Paper: WEATHER-5K: A Large-scale Global Station Weather Dataset Towards Comprehensive Time-series Forecasting Benchmark
The WEATHER-5K dataset is a large-scale time series forecasting dataset containing weather data from 5,672 weather stations worldwide. It is a valuable resource for researchers and developers in the field of time-series forecasting, providing a comprehensive evaluation of various methods and models. WEATHER-5K dataset consists of a comprehensive collection of data from 5,672 weather stations worldwide, spanning a 10-year period with one-hour intervals. It includes multiple crucial weather elements (temperature, dewpint temperature, wind speed, wind rate, sea level pressure), providing a more reliable and interpretable resource for forecasting.
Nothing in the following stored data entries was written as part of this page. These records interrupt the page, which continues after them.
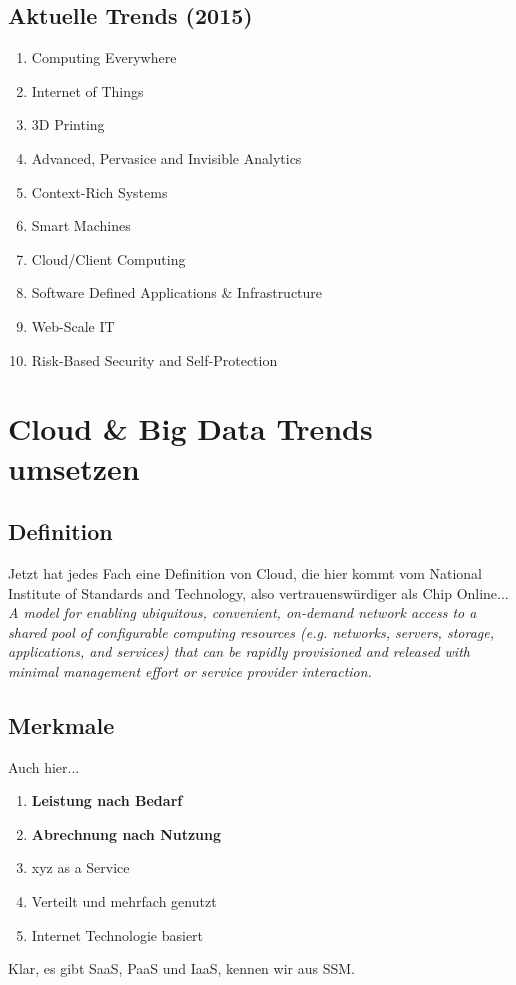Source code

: \subsection{Aktuelle Trends (2015)}
\begin{enumerate}
	\item Computing Everywhere
	\item Internet of Things
	\item 3D Printing
	\item Advanced, Pervasice and Invisible Analytics
	\item Context-Rich Systems
	\item Smart Machines
	\item Cloud/Client Computing
	\item Software Defined Applications \& Infrastructure
	\item Web-Scale IT
	\item Risk-Based Security and Self-Protection
\end{enumerate}

\section{Cloud \& Big Data Trends umsetzen}
\subsection{Definition}
Jetzt hat jedes Fach eine Definition von Cloud, die hier kommt vom National Institute of Standards and Technology, also  vertrauenswürdiger als Chip Online...
\textit{A model for enabling ubiquitous, convenient, on-demand network access to a shared pool of configurable computing resources (e.g. networks, servers, storage, applications, and services) that can be rapidly provisioned and released with minimal management effort or service provider interaction.}
\subsection{Merkmale}
Auch hier...
\begin{enumerate}
	\item \textbf{Leistung nach Bedarf}
	\item \textbf{Abrechnung nach Nutzung}
	\item xyz as a Service
	\item Verteilt und mehrfach genutzt
	\item Internet Technologie basiert
\end{enumerate}
Klar, es gibt SaaS, PaaS und IaaS, kennen wir aus SSM.
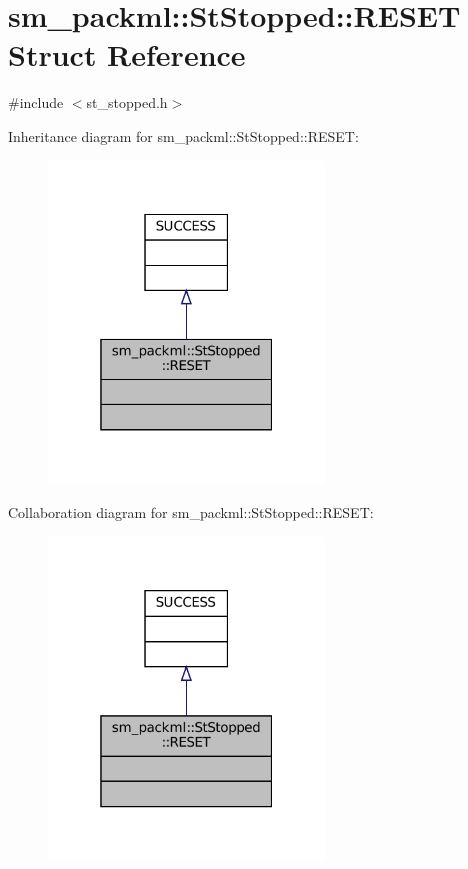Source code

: \hypertarget{structsm__packml_1_1StStopped_1_1RESET}{}\section{sm\+\_\+packml\+:\+:St\+Stopped\+:\+:R\+E\+S\+ET Struct Reference}
\label{structsm__packml_1_1StStopped_1_1RESET}


{\ttfamily \#include $<$st\+\_\+stopped.\+h$>$}



Inheritance diagram for sm\+\_\+packml\+:\+:St\+Stopped\+:\+:R\+E\+S\+ET\+:
\nopagebreak
\begin{figure}[H]
\begin{center}
\leavevmode
\includegraphics[width=208pt]{structsm__packml_1_1StStopped_1_1RESET__inherit__graph}
\end{center}
\end{figure}


Collaboration diagram for sm\+\_\+packml\+:\+:St\+Stopped\+:\+:R\+E\+S\+ET\+:
\nopagebreak
\begin{figure}[H]
\begin{center}
\leavevmode
\includegraphics[width=208pt]{structsm__packml_1_1StStopped_1_1RESET__coll__graph}
\end{center}
\end{figure}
🚩News (2024.06) We release the WEATHER-5K as a comprehensive benchmark, allowing for a thorough evaluation of time-series forecasting methods and facilitates advancements in this field.
Until now, we have bnchmarked the following models in this repo:
-
iTransformer - iTransformer: Inverted Transformers Are Effective for Time Series Forecasting [ICLR 2024] [Code].
-
Corrformer - nterpretable weather forecasting for worldwide stations with a unified deep model [NMI 2023] [Code].
-
PatchTST - A Time Series is Worth 64 Words: Long-term Forecasting with Transformers [ICLR 2023] [Code].
-
DLinear - Are Transformers Effective for Time Series Forecasting? [AAAI 2023] [Code].
-
FEDformer - FEDformer: Frequency Enhanced Decomposed Transformer for Long-term Series Forecasting [ICML 2022] [Code].
-
Pyraformer - Pyraformer: Low-complexity Pyramidal Attention for Long-range Time Series Modeling and Forecasting [ICLR 2022] [Code].
-
Autoformer - Autoformer: Decomposition Transformers with Auto-Correlation for Long-Term Series Forecasting [NeurIPS 2021] [Code].
-
Informer - Informer: Beyond Efficient Transformer for Long Sequence Time-Series Forecasting [AAAI 2021] [Code].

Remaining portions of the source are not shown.